What is needed here is every record, retyped without any change.

Items from a data source:

· · · · ·

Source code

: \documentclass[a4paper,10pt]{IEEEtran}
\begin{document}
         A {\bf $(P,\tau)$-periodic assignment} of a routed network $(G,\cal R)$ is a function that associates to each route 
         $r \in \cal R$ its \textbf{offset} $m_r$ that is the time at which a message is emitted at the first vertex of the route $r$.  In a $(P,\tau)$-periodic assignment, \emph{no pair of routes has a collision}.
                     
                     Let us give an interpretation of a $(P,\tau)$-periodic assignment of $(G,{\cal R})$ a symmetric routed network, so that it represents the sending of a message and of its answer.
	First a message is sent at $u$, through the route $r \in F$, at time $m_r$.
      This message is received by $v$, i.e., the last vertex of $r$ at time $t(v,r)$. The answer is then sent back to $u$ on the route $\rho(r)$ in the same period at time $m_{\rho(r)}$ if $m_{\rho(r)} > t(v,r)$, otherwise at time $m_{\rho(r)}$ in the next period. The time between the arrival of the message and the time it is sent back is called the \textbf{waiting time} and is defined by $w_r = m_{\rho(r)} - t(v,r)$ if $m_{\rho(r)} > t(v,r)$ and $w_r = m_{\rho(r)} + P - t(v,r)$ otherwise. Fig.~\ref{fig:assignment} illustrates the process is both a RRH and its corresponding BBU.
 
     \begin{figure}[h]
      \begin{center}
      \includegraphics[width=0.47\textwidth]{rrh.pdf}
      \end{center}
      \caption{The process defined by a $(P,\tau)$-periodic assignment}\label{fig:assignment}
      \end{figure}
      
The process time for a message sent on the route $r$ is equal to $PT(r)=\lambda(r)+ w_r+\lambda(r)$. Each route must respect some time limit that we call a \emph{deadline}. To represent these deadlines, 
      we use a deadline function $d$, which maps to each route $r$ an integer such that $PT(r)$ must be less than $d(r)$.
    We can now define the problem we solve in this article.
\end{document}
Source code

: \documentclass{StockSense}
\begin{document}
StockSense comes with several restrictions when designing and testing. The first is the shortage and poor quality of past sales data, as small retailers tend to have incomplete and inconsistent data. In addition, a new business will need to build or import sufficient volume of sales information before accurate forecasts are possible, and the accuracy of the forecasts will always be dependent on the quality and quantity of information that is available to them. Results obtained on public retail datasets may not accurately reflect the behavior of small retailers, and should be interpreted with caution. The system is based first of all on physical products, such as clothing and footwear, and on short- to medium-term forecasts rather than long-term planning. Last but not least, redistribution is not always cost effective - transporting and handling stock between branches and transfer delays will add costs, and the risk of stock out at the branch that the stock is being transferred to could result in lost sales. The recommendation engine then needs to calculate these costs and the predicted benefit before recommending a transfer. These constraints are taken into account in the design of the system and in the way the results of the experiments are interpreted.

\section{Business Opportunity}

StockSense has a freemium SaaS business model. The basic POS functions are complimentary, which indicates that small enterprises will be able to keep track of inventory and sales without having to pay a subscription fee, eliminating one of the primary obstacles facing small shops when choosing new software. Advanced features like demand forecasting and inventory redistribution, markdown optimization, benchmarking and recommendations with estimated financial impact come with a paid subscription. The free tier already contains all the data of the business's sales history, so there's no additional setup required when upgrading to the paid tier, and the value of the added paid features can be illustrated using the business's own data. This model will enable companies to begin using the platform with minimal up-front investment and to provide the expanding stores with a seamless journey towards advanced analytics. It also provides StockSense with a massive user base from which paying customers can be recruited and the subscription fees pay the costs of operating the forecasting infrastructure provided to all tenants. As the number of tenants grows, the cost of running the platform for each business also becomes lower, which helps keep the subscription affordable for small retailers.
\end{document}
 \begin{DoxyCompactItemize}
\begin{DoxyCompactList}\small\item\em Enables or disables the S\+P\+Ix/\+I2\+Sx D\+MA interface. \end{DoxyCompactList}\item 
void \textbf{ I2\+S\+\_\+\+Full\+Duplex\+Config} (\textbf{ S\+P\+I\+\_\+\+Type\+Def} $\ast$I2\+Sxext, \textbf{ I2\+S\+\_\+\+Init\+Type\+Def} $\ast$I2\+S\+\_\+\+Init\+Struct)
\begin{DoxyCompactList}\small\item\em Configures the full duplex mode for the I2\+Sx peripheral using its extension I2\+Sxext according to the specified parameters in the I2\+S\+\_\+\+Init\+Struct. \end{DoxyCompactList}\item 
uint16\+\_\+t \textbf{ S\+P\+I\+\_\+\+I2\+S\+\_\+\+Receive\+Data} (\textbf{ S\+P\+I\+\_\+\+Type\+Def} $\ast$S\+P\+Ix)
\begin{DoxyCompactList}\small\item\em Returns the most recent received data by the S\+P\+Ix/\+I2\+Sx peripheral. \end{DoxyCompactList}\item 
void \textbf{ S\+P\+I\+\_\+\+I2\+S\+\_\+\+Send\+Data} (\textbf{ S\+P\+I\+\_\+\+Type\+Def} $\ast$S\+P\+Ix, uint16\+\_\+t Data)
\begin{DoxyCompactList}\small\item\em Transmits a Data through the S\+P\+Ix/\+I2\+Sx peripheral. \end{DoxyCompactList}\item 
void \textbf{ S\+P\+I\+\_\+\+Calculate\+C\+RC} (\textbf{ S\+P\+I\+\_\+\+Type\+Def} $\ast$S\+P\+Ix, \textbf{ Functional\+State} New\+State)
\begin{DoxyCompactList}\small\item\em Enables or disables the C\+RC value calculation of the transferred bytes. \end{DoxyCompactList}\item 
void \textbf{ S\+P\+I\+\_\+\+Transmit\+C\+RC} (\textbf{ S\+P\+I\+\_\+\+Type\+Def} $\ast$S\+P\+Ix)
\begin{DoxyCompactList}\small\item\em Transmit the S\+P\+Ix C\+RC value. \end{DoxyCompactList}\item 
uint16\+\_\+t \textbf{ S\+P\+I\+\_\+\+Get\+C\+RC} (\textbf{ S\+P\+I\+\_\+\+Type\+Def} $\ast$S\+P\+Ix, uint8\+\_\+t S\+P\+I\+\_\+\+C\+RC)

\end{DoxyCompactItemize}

· · · · ·

RESULT OF THIS EXERCISE:
Source code

: \documentclass[a4paper,10pt]{IEEEtran}
\begin{document}
         A {\bf $(P,\tau)$-periodic assignment} of a routed network $(G,\cal R)$ is a function that associates to each route 
         $r \in \cal R$ its \textbf{offset} $m_r$ that is the time at which a message is emitted at the first vertex of the route $r$.  In a $(P,\tau)$-periodic assignment, \emph{no pair of routes has a collision}.
                     
                     Let us give an interpretation of a $(P,\tau)$-periodic assignment of $(G,{\cal R})$ a symmetric routed network, so that it represents the sending of a message and of its answer.
	First a message is sent at $u$, through the route $r \in F$, at time $m_r$.
      This message is received by $v$, i.e., the last vertex of $r$ at time $t(v,r)$. The answer is then sent back to $u$ on the route $\rho(r)$ in the same period at time $m_{\rho(r)}$ if $m_{\rho(r)} > t(v,r)$, otherwise at time $m_{\rho(r)}$ in the next period. The time between the arrival of the message and the time it is sent back is called the \textbf{waiting time} and is defined by $w_r = m_{\rho(r)} - t(v,r)$ if $m_{\rho(r)} > t(v,r)$ and $w_r = m_{\rho(r)} + P - t(v,r)$ otherwise. Fig.~\ref{fig:assignment} illustrates the process is both a RRH and its corresponding BBU.
 
     \begin{figure}[h]
      \begin{center}
      \includegraphics[width=0.47\textwidth]{rrh.pdf}
      \end{center}
      \caption{The process defined by a $(P,\tau)$-periodic assignment}\label{fig:assignment}
      \end{figure}
      
The process time for a message sent on the route $r$ is equal to $PT(r)=\lambda(r)+ w_r+\lambda(r)$. Each route must respect some time limit that we call a \emph{deadline}. To represent these deadlines, 
      we use a deadline function $d$, which maps to each route $r$ an integer such that $PT(r)$ must be less than $d(r)$.
    We can now define the problem we solve in this article.
\end{document}
Source code

: \documentclass{StockSense}
\begin{document}
StockSense comes with several restrictions when designing and testing. The first is the shortage and poor quality of past sales data, as small retailers tend to have incomplete and inconsistent data. In addition, a new business will need to build or import sufficient volume of sales information before accurate forecasts are possible, and the accuracy of the forecasts will always be dependent on the quality and quantity of information that is available to them. Results obtained on public retail datasets may not accurately reflect the behavior of small retailers, and should be interpreted with caution. The system is based first of all on physical products, such as clothing and footwear, and on short- to medium-term forecasts rather than long-term planning. Last but not least, redistribution is not always cost effective - transporting and handling stock between branches and transfer delays will add costs, and the risk of stock out at the branch that the stock is being transferred to could result in lost sales. The recommendation engine then needs to calculate these costs and the predicted benefit before recommending a transfer. These constraints are taken into account in the design of the system and in the way the results of the experiments are interpreted.

\section{Business Opportunity}

StockSense has a freemium SaaS business model. The basic POS functions are complimentary, which indicates that small enterprises will be able to keep track of inventory and sales without having to pay a subscription fee, eliminating one of the primary obstacles facing small shops when choosing new software. Advanced features like demand forecasting and inventory redistribution, markdown optimization, benchmarking and recommendations with estimated financial impact come with a paid subscription. The free tier already contains all the data of the business's sales history, so there's no additional setup required when upgrading to the paid tier, and the value of the added paid features can be illustrated using the business's own data. This model will enable companies to begin using the platform with minimal up-front investment and to provide the expanding stores with a seamless journey towards advanced analytics. It also provides StockSense with a massive user base from which paying customers can be recruited and the subscription fees pay the costs of operating the forecasting infrastructure provided to all tenants. As the number of tenants grows, the cost of running the platform for each business also becomes lower, which helps keep the subscription affordable for small retailers.
\end{document}
 \begin{DoxyCompactItemize}
\begin{DoxyCompactList}\small\item\em Enables or disables the S\+P\+Ix/\+I2\+Sx D\+MA interface. \end{DoxyCompactList}\item 
void \textbf{ I2\+S\+\_\+\+Full\+Duplex\+Config} (\textbf{ S\+P\+I\+\_\+\+Type\+Def} $\ast$I2\+Sxext, \textbf{ I2\+S\+\_\+\+Init\+Type\+Def} $\ast$I2\+S\+\_\+\+Init\+Struct)
\begin{DoxyCompactList}\small\item\em Configures the full duplex mode for the I2\+Sx peripheral using its extension I2\+Sxext according to the specified parameters in the I2\+S\+\_\+\+Init\+Struct. \end{DoxyCompactList}\item 
uint16\+\_\+t \textbf{ S\+P\+I\+\_\+\+I2\+S\+\_\+\+Receive\+Data} (\textbf{ S\+P\+I\+\_\+\+Type\+Def} $\ast$S\+P\+Ix)
\begin{DoxyCompactList}\small\item\em Returns the most recent received data by the S\+P\+Ix/\+I2\+Sx peripheral. \end{DoxyCompactList}\item 
void \textbf{ S\+P\+I\+\_\+\+I2\+S\+\_\+\+Send\+Data} (\textbf{ S\+P\+I\+\_\+\+Type\+Def} $\ast$S\+P\+Ix, uint16\+\_\+t Data)
\begin{DoxyCompactList}\small\item\em Transmits a Data through the S\+P\+Ix/\+I2\+Sx peripheral. \end{DoxyCompactList}\item 
void \textbf{ S\+P\+I\+\_\+\+Calculate\+C\+RC} (\textbf{ S\+P\+I\+\_\+\+Type\+Def} $\ast$S\+P\+Ix, \textbf{ Functional\+State} New\+State)
\begin{DoxyCompactList}\small\item\em Enables or disables the C\+RC value calculation of the transferred bytes. \end{DoxyCompactList}\item 
void \textbf{ S\+P\+I\+\_\+\+Transmit\+C\+RC} (\textbf{ S\+P\+I\+\_\+\+Type\+Def} $\ast$S\+P\+Ix)
\begin{DoxyCompactList}\small\item\em Transmit the S\+P\+Ix C\+RC value. \end{DoxyCompactList}\item 
uint16\+\_\+t \textbf{ S\+P\+I\+\_\+\+Get\+C\+RC} (\textbf{ S\+P\+I\+\_\+\+Type\+Def} $\ast$S\+P\+Ix, uint8\+\_\+t S\+P\+I\+\_\+\+C\+RC)

\end{DoxyCompactItemize}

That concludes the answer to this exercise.